The tragedy of Yugoslavia was but the latest example of what happens in the breakup of empires and multi-ethnic countries when central authority is gone, and people turn inward to find a sense of identity within in their own clan, tribe, nationality or whatever defines their ethnic survival group.
When threatened, the survival group then lashes out at the “other,” committing atrocities on a horrendous scale. Political psychiatrist Vamik Volkan, himself of Turkish Cypriot origin, describes the tensions well when countries fall apart. “Will the majority group dominate and thereby replace the old colonialism?
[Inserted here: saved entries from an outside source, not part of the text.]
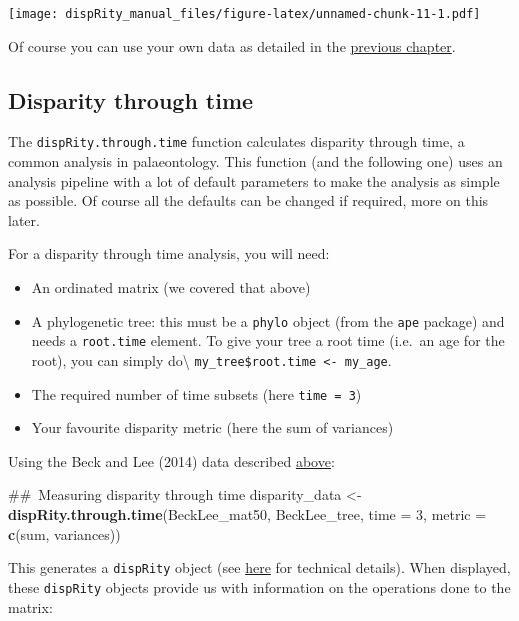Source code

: \documentclass[]{book}
\newenvironment{Shaded}{\begin{snugshade}}{\end{snugshade}}
\newcommand{\KeywordTok}[1]{\textcolor[rgb]{0.13,0.29,0.53}{\textbf{#1}}}
\newcommand{\DataTypeTok}[1]{\textcolor[rgb]{0.13,0.29,0.53}{#1}}
\newcommand{\DecValTok}[1]{\textcolor[rgb]{0.00,0.00,0.81}{#1}}
\newcommand{\StringTok}[1]{\textcolor[rgb]{0.31,0.60,0.02}{#1}}
\newcommand{\NormalTok}[1]{#1}
\providecommand{\tightlist}{%
  \setlength{\itemsep}{0pt}\setlength{\parskip}{0pt}}
\theoremstyle{definition}
\theoremstyle{definition}
\theoremstyle{remark}
\begin{document}
\texttt{[image: dispRity\_manual\_files/figure-latex/unnamed-chunk-11-1.pdf]}

Of course you can use your own data as detailed in the
\protect\hyperlink{What-sort-of-data-does-dispRity-work-with}{previous
chapter}.

\subsection{Disparity through time}\label{disparity-through-time}

The \texttt{dispRity.through.time} function calculates disparity through
time, a common analysis in palaeontology. This function (and the
following one) uses an analysis pipeline with a lot of default
parameters to make the analysis as simple as possible. Of course all the
defaults can be changed if required, more on this later.

For a disparity through time analysis, you will need:

\begin{itemize}
\tightlist
\item
  An ordinated matrix (we covered that above)
\item
  A phylogenetic tree: this must be a \texttt{phylo} object (from the
  \texttt{ape} package) and needs a \texttt{root.time} element. To give
  your tree a root time (i.e.~an age for the root), you can simply
  do\textbackslash{}
  \texttt{my\_tree\$root.time\ \textless{}-\ my\_age}.
\item
  The required number of time subsets (here \texttt{time\ =\ 3})
\item
  Your favourite disparity metric (here the sum of variances)
\end{itemize}

Using the Beck and Lee (2014) data described
\protect\hyperlink{example-data}{above}:

\begin{Shaded}
\begin{Highlighting}[]
\NormalTok{## Measuring disparity through time}
\NormalTok{disparity_data <-}\StringTok{ }\KeywordTok{dispRity.through.time}\NormalTok{(BeckLee_mat50, BeckLee_tree,}
                                        \DataTypeTok{time =} \DecValTok{3}\NormalTok{, }\DataTypeTok{metric =} \KeywordTok{c}\NormalTok{(sum, variances))}
\end{Highlighting}
\end{Shaded}

This generates a \texttt{dispRity} object (see
\protect\hyperlink{guts}{here} for technical details). When displayed,
these \texttt{dispRity} objects provide us with information on the
operations done to the matrix:
\end{document}

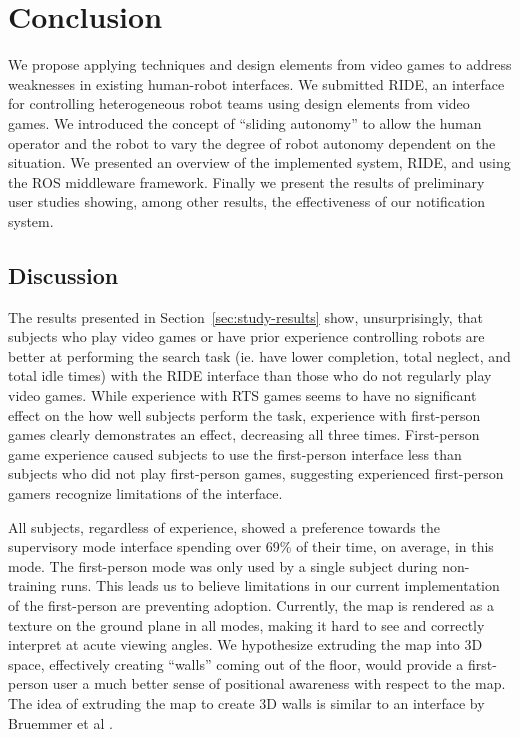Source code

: \chapter{Conclusion}

We propose applying techniques and design elements from video games to address weaknesses in existing human-robot interfaces. We submitted RIDE, an interface for controlling heterogeneous robot teams using design elements from video games. We introduced the concept of ``sliding autonomy'' to allow the human operator and the robot to vary the degree of robot autonomy dependent on the situation. We presented an overview of the implemented system, RIDE, and using the ROS middleware framework. Finally we present the results of preliminary user studies showing, among other results, the effectiveness of our notification system.

\section{Discussion} %
\label{sec:discussion}

The results presented in Section~\ref{sec:study-results} show, unsurprisingly, that subjects who play video games or have prior experience controlling robots are better at performing the search task (ie. have lower completion, total neglect, and total idle times) with the RIDE interface than those who do not regularly play video games. While experience with RTS games seems to have no significant effect on the how well subjects perform the task, experience with first-person games clearly demonstrates an effect, decreasing all three times. First-person game experience caused subjects to use the first-person interface less than subjects who did not play first-person games, suggesting experienced first-person gamers recognize limitations of the interface.

All subjects, regardless of experience, showed a preference towards the supervisory mode interface spending over 69\% of their time, on average, in this mode. The first-person mode was only used by a single subject during non-training runs. This leads us to believe limitations in our current implementation of the first-person are preventing adoption. Currently, the map is rendered as a texture on the ground plane in all modes, making it hard to see and correctly interpret at acute viewing angles. We hypothesize extruding the map into 3D space, effectively creating ``walls'' coming out of the floor, would provide a first-person user a much better sense of positional awareness with respect to the map. The idea of extruding the map to create 3D walls is similar to an interface by Bruemmer et al \cite{Bruemmer05turnoff}.

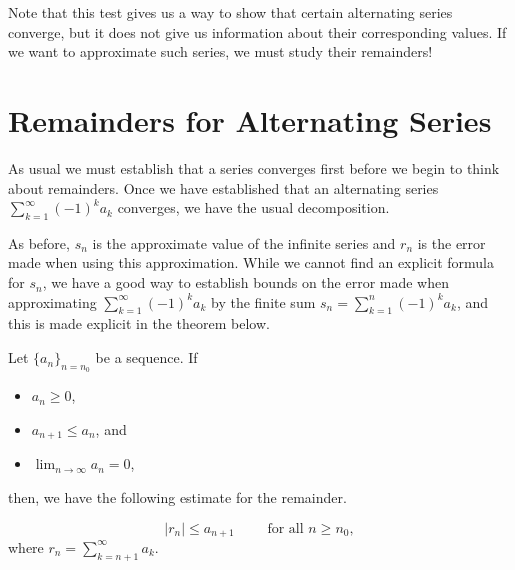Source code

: \documentclass{ximera}
\begin{document}
Note that this test gives us a way to show that certain alternating series converge, but it does not give us information about their corresponding values.  If we want to approximate such series, we must study their remainders!

  



\section{Remainders for Alternating Series}
As usual we must establish that a series converges first before we begin to think about remainders.  Once we have established that an alternating series $\sum_{k=1}^{\infty} (-1)^k a_k$ converges, we have the usual decomposition.

\begin{image}
  \end{image}

As before, $s_n$ is the approximate value of the infinite series and $r_n$ is the error made when using this approximation.  While we cannot find an explicit formula for $s_n$, we have a good way to establish bounds on the error made when approximating $ \sum_{k=1}^{\infty} (-1)^k a_k$ by the finite sum $s_n= \sum_{k=1}^{n} (-1)^k a_k$, and this is made explicit in the theorem below.   

\begin{theorem}
Let $\{a_n\}_{n=n_0}$ be a sequence.  If

\begin{itemize}
\item $a_n \geq 0$,
\item $a_{n+1} \leq a_n$, and
\item $\lim_{n \to\infty} a_n=0$, 
\end{itemize}

then, we have the following estimate for the remainder.

\[
\big| r_n \big| \leq a_{n+1} \qquad \textrm{ for all } n \geq n_0,
\]
where $r_n = \sum_{k=n+1}^{\infty} a_k$.
\end{theorem}
\end{document}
Who will own the land? Who will have power? ” Political processes around the globe have been struggling with these questions, and with the violence they engender."
Violence came when the British rule in India was at its end and Muslims and Hindus went for each other’s throats. The British thought that partition of India, giving Muslims a state of their own, would be the solution, but it was not. Nuclear-armed Pakistan and India, after three wars, remain as hostile as ever.
It happened, and is happening still, in Africa. The Ugandan genocide followed the same grim course, and produced the same grim protagonists.
It is happening in Afghanistan. Where we see the struggle in terms of Taliban against the good guys, Afghans see it is a struggle between Pashtuns to take back their ancient rights of ascendancy, against Tajiks, Uzbeks, Hazaras and other ethnic minorities who don’t want a return to Pashtun dominance.
Human beings have often shaken their heads in wonder at how seemingly peaceable peoples, neighbors and friends, can suddenly turn on each other in a frenzy of ethnic violence. “That wild beast, which lies in man and does not dare to show itself until the barriers of law and custom have been removed,” was the way Yugoslavia’s Nobel laureate, Ivo Andric, referred to the phenomenon in his novel “The Bridge on the Drina.” Although he did not live to see it, that wild beast, in the case of his native Bosnia, came to be personified by Ratko Mladic.
“Groups feeling threatened with cultural and national extinction are particularly prone to ethnocentric behavior,” according to Padraig O’Malley of the University of Massachusetts, “especially in unstable situations or in transitional periods.” Once civil war broke out in Cambodia, for example, both the government side and the Khmer Rouge perpetrated massacres against the Vietnamese minority, because of ancient fears that Vietnam would one day swallow Cambodia, and for a time it did. But when I watched, in 1970, the bloated corpses of Vietnamese civilians, hands tied, floating down the Mekong, I could see no reason for this barbarism.
In Yugoslavia, after strongman Tito’s death, and after the threat from the Soviet Union ceased to be the glue that bound Yugoslavia’s ethnicities together, Croats, Serbs, Slovenians, Macedonians and, later, Montenegrins fell apart in savage ethnic conflict.
To understand is not to excuse. Indeed it is all the more reason to prosecute Andric’s “wild beast” where ever it is found. Serbians were not the only ones to blame in that tragic conflict. Muslims had their death squads at work even within besieged Sarajevo. Croats carried out the biggest ethnic cleansing of the wars when they forced the separatist Krajinan Serbs out of Croatia. But for pure savagery it is hard to beat Ratko Mladic, who will now, hopefully, face justice.